Saved entries:
──────────

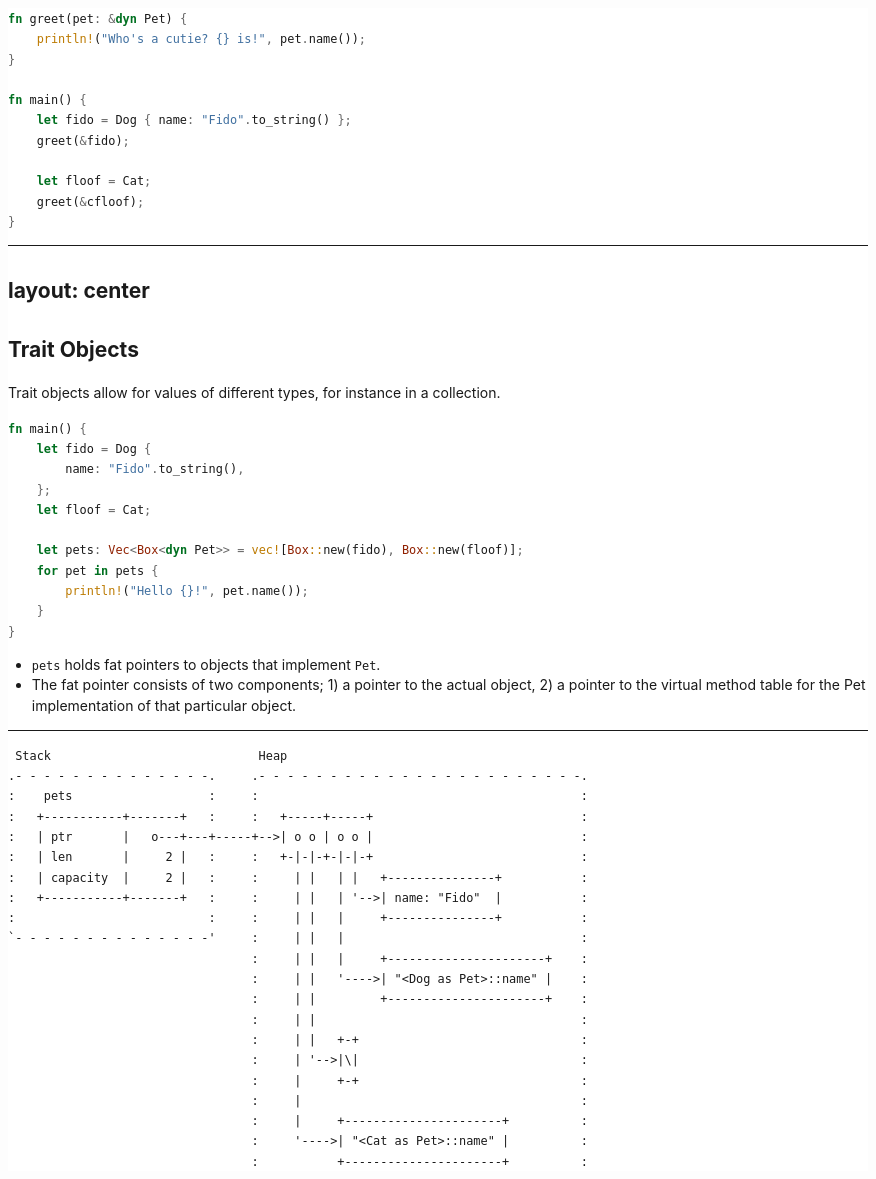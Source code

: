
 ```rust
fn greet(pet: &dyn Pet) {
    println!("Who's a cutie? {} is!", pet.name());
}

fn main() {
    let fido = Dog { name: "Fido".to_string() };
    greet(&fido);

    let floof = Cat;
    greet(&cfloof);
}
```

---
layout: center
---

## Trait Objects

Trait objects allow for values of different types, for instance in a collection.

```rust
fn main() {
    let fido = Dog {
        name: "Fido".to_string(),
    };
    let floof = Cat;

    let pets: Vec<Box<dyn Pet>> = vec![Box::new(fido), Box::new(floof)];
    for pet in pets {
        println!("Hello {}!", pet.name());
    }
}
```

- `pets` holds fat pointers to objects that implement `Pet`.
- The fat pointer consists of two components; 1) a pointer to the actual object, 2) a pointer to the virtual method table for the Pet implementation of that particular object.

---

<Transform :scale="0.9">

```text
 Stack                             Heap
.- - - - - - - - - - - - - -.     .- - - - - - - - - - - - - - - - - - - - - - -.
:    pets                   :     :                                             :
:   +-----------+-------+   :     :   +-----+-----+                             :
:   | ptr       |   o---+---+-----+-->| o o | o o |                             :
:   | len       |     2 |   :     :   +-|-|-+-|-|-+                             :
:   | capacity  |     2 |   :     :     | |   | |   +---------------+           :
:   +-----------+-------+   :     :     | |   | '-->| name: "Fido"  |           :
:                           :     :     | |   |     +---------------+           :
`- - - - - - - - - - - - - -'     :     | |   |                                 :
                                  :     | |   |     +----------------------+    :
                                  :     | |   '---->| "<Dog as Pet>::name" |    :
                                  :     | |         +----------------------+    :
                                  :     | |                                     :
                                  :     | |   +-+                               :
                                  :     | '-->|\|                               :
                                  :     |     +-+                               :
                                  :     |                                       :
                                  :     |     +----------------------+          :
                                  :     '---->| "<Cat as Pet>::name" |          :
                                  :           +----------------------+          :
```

──────────

Assignment: Beginning with the first line of the records above, extract each line exactly through the line that holds "holds fat pointers", both ends included. Omit pictures.

Output of the task:
Source code

:
 ```rust
fn greet(pet: &dyn Pet) {
    println!("Who's a cutie? {} is!", pet.name());
}

fn main() {
    let fido = Dog { name: "Fido".to_string() };
    greet(&fido);

    let floof = Cat;
    greet(&cfloof);
}
```

---
layout: center
---

## Trait Objects

Trait objects allow for values of different types, for instance in a collection.

```rust
fn main() {
    let fido = Dog {
        name: "Fido".to_string(),
    };
    let floof = Cat;

    let pets: Vec<Box<dyn Pet>> = vec![Box::new(fido), Box::new(floof)];
    for pet in pets {
        println!("Hello {}!", pet.name());
    }
}
```

- `pets` holds fat pointers to objects that implement `Pet`.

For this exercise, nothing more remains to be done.